* **What to do**: Return all lines from the entries below in which the word "美利堅聯盟國" is present.

Excerpted data START

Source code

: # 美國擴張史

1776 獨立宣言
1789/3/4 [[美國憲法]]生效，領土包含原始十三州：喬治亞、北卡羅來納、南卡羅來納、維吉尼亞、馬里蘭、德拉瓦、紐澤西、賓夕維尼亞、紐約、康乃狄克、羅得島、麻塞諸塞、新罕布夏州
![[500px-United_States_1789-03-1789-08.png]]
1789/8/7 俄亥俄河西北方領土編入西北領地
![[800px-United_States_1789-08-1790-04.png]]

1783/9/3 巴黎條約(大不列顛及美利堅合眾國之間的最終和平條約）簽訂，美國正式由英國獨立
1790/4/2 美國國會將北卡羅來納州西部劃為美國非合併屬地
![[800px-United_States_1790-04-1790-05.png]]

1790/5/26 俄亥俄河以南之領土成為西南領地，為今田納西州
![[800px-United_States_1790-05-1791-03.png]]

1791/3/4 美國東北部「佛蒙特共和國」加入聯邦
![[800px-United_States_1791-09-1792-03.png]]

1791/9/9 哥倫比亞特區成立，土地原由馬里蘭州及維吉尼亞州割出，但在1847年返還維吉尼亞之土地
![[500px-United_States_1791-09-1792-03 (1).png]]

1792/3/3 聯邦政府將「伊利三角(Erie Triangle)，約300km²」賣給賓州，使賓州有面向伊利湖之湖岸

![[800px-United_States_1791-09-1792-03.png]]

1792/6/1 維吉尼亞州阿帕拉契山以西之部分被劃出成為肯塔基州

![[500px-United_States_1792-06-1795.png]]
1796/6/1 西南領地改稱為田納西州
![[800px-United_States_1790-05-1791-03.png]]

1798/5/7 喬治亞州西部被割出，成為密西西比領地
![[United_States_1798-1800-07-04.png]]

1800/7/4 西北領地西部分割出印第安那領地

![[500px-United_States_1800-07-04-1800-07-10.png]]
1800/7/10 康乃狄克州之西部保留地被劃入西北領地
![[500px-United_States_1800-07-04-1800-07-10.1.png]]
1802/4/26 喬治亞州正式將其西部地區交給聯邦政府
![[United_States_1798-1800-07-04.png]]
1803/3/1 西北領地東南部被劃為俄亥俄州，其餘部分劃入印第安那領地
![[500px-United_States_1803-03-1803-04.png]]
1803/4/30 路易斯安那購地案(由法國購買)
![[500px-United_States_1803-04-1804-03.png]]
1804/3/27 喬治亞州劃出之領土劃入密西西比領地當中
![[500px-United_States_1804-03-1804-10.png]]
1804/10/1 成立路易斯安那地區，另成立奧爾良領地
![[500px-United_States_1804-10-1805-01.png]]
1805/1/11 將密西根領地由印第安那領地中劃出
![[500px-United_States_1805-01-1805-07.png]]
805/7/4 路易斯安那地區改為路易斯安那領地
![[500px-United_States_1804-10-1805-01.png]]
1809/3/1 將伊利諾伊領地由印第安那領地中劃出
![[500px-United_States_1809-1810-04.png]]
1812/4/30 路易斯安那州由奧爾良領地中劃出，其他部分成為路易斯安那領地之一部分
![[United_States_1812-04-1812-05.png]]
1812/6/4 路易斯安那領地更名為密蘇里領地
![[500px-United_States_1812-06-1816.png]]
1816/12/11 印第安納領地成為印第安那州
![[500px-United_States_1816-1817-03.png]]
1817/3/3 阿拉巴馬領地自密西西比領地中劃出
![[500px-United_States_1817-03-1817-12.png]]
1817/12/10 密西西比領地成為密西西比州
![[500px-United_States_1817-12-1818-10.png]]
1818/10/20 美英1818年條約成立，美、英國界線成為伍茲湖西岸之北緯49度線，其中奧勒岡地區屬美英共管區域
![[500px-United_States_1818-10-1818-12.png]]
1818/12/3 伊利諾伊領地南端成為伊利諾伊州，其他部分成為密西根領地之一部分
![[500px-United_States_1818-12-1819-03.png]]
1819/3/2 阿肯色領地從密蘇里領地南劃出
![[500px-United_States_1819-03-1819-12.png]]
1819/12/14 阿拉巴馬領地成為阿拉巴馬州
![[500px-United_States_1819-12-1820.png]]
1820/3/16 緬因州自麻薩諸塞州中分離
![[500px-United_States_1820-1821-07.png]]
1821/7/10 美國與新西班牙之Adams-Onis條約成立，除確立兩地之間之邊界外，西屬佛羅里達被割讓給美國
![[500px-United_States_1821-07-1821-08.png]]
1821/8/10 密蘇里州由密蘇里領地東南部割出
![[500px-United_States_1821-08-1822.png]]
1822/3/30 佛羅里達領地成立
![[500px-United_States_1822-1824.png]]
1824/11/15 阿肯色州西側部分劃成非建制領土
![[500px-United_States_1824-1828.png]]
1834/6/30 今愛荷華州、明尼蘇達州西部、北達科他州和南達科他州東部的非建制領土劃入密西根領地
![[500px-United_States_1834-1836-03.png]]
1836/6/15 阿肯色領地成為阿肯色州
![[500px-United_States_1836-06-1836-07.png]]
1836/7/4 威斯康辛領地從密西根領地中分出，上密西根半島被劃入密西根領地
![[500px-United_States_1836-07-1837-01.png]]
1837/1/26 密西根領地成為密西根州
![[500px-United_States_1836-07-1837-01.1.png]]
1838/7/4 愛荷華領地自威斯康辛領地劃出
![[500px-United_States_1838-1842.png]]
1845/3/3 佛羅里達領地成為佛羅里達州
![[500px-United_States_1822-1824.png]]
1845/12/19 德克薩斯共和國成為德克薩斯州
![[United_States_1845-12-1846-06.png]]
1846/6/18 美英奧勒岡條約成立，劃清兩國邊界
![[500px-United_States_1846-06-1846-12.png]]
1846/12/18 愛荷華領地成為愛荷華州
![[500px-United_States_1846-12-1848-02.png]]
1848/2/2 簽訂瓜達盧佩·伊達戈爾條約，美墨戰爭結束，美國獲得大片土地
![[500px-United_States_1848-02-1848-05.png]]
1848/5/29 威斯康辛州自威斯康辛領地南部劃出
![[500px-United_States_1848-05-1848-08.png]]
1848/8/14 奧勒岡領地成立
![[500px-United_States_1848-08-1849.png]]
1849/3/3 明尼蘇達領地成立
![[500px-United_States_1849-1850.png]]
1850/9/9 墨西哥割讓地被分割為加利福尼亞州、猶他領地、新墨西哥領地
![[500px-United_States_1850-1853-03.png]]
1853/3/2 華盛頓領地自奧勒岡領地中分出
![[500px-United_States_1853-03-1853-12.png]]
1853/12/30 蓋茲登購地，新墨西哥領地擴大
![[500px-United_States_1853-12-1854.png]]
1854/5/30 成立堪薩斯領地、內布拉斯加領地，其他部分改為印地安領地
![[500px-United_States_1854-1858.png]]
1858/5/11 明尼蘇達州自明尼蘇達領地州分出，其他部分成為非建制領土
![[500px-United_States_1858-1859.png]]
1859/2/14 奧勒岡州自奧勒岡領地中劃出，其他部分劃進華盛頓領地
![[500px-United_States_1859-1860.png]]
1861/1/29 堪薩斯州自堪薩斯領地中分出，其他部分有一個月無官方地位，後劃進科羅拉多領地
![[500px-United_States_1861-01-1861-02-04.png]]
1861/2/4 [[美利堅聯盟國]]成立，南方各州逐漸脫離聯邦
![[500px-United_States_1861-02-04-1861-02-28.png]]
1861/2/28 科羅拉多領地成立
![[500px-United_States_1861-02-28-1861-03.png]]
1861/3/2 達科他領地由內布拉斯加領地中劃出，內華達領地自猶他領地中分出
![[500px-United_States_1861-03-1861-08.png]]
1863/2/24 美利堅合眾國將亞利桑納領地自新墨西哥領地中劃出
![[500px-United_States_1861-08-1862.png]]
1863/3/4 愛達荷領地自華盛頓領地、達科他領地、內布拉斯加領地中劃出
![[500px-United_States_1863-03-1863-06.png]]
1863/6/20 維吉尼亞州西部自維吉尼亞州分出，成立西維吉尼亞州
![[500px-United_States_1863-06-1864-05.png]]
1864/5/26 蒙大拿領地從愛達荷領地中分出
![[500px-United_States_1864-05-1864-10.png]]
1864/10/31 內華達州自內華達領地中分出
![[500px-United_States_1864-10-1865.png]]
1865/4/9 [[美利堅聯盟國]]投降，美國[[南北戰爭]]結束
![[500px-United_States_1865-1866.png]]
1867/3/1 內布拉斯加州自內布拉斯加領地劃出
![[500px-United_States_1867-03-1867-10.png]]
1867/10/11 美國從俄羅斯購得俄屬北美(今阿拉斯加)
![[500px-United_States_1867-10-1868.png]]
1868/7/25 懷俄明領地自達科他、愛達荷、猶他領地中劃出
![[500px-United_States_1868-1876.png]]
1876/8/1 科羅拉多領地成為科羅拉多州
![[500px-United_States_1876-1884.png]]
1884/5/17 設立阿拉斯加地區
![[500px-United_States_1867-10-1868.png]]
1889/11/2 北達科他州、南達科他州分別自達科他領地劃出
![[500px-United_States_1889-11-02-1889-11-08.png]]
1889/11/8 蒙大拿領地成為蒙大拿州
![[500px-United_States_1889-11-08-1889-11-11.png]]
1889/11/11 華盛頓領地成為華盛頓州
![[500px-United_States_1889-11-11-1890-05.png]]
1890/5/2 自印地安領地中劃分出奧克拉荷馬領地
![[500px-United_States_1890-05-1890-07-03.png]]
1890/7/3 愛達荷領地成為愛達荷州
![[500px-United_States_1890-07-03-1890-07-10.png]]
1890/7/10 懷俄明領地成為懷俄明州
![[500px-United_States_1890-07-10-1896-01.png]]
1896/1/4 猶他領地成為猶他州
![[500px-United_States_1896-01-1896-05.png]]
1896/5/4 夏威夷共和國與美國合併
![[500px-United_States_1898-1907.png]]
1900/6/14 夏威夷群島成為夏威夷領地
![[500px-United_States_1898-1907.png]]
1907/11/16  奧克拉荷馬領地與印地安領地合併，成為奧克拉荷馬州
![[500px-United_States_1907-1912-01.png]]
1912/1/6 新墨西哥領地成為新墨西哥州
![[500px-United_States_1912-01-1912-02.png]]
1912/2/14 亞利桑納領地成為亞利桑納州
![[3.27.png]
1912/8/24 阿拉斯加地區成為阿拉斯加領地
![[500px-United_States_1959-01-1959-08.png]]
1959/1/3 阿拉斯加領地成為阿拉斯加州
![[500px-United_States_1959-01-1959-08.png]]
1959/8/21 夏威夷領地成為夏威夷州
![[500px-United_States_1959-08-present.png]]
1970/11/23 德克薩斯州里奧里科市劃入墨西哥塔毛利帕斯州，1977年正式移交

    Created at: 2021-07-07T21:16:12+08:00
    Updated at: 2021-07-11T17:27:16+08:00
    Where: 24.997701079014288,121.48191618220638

Excerpted data END

* **Your solution**:
1861/2/4 [[美利堅聯盟國]]成立，南方各州逐漸脫離聯邦
1865/4/9 [[美利堅聯盟國]]投降，美國[[南北戰爭]]結束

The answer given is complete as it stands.